Records provided:
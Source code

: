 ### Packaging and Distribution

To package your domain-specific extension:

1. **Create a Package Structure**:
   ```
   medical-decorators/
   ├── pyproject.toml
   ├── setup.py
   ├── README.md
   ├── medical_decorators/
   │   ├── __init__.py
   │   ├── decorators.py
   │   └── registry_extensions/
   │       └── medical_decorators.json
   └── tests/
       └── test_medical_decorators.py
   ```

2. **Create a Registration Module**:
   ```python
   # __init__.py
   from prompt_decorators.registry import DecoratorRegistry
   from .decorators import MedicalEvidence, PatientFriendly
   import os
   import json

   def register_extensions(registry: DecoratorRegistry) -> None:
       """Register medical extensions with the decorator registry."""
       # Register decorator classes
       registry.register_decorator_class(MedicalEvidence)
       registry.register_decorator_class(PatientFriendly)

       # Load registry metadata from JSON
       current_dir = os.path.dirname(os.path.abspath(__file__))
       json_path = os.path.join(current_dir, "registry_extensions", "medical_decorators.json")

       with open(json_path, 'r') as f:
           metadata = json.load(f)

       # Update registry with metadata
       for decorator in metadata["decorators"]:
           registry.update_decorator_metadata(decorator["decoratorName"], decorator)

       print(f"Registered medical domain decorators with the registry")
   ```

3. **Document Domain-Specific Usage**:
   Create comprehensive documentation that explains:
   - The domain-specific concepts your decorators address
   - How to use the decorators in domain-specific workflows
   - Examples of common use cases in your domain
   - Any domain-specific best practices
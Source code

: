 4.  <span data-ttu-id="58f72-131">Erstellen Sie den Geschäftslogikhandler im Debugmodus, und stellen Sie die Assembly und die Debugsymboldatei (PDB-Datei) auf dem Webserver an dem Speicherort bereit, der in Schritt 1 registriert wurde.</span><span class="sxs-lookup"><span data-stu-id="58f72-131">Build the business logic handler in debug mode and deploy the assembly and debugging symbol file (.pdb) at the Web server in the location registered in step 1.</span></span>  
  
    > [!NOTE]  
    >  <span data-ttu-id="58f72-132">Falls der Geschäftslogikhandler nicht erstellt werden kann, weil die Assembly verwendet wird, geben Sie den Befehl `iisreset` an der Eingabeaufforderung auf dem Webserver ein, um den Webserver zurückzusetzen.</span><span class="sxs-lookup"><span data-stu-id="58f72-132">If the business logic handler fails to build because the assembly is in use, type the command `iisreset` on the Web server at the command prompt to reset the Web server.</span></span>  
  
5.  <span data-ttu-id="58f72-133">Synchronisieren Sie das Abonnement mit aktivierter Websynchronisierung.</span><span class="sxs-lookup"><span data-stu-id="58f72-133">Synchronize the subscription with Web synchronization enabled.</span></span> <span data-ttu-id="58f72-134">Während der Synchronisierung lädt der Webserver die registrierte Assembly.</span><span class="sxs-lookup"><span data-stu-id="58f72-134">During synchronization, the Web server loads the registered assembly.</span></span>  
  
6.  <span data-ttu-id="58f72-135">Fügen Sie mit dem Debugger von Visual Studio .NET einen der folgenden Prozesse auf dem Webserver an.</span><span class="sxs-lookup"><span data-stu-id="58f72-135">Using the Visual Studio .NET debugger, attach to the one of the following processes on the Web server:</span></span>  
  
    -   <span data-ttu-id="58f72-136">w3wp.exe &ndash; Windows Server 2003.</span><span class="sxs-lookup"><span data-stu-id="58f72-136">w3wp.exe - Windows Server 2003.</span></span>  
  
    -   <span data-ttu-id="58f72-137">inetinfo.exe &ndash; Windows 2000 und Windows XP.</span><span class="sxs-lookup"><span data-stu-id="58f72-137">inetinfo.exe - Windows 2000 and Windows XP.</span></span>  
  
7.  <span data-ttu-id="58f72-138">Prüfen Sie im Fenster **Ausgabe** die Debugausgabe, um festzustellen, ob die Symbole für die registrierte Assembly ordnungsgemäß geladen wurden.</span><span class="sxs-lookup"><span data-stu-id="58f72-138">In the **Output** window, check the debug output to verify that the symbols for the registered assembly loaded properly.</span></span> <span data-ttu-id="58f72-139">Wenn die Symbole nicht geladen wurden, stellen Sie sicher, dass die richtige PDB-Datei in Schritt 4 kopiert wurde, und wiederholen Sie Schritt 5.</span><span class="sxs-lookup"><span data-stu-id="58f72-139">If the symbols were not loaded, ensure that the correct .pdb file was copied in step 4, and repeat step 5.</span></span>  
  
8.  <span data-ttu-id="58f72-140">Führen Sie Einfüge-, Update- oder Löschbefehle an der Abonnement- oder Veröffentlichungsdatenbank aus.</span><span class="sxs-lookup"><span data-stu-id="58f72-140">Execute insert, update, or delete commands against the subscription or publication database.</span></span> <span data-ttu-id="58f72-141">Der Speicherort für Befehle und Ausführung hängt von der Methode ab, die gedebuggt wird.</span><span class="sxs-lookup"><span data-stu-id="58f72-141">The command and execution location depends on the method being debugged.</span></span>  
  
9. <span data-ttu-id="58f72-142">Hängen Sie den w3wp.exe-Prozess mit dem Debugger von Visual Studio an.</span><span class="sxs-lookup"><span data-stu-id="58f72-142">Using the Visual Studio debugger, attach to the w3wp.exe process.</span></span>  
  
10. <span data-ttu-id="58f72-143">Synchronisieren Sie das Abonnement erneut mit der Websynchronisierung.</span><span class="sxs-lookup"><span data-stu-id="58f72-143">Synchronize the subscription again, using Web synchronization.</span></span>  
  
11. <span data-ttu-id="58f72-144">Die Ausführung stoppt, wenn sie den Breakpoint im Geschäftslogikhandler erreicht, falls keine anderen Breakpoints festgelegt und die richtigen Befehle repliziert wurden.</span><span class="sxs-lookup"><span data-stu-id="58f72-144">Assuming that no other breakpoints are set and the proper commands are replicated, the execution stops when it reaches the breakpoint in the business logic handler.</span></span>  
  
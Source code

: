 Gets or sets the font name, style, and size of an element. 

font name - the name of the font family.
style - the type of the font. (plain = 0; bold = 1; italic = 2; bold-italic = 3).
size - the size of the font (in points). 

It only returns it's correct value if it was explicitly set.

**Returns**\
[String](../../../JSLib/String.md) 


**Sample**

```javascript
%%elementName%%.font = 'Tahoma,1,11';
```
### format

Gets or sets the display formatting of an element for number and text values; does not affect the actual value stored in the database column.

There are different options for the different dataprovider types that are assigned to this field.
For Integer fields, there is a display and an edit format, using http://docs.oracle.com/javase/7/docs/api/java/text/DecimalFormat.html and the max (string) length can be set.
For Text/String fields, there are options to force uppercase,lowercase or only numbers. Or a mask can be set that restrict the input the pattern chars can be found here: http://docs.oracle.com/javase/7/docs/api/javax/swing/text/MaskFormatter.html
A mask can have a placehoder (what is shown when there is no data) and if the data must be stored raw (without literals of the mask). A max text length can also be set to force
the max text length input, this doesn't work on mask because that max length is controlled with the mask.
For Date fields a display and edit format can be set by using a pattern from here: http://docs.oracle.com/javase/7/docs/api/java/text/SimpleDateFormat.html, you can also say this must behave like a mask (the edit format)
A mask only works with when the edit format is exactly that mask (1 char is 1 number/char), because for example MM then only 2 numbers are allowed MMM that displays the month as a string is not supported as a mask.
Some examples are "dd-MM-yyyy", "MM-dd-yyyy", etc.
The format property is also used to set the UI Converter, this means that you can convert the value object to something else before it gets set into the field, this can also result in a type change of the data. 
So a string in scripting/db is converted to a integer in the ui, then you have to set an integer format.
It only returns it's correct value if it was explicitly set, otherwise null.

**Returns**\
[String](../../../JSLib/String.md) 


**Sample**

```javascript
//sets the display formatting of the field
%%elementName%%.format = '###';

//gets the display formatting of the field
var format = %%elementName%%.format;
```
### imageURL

What the task asks:
The lines wanted are those from the one holding "The format property" through the final line of the listing; print them exactly.

Result for this task:
The format property is also used to set the UI Converter, this means that you can convert the value object to something else before it gets set into the field, this can also result in a type change of the data. 
So a string in scripting/db is converted to a integer in the ui, then you have to set an integer format.
It only returns it's correct value if it was explicitly set, otherwise null.

**Returns**\
[String](../../../JSLib/String.md) 


**Sample**

```javascript
//sets the display formatting of the field
%%elementName%%.format = '###';

//gets the display formatting of the field
var format = %%elementName%%.format;
```
### imageURL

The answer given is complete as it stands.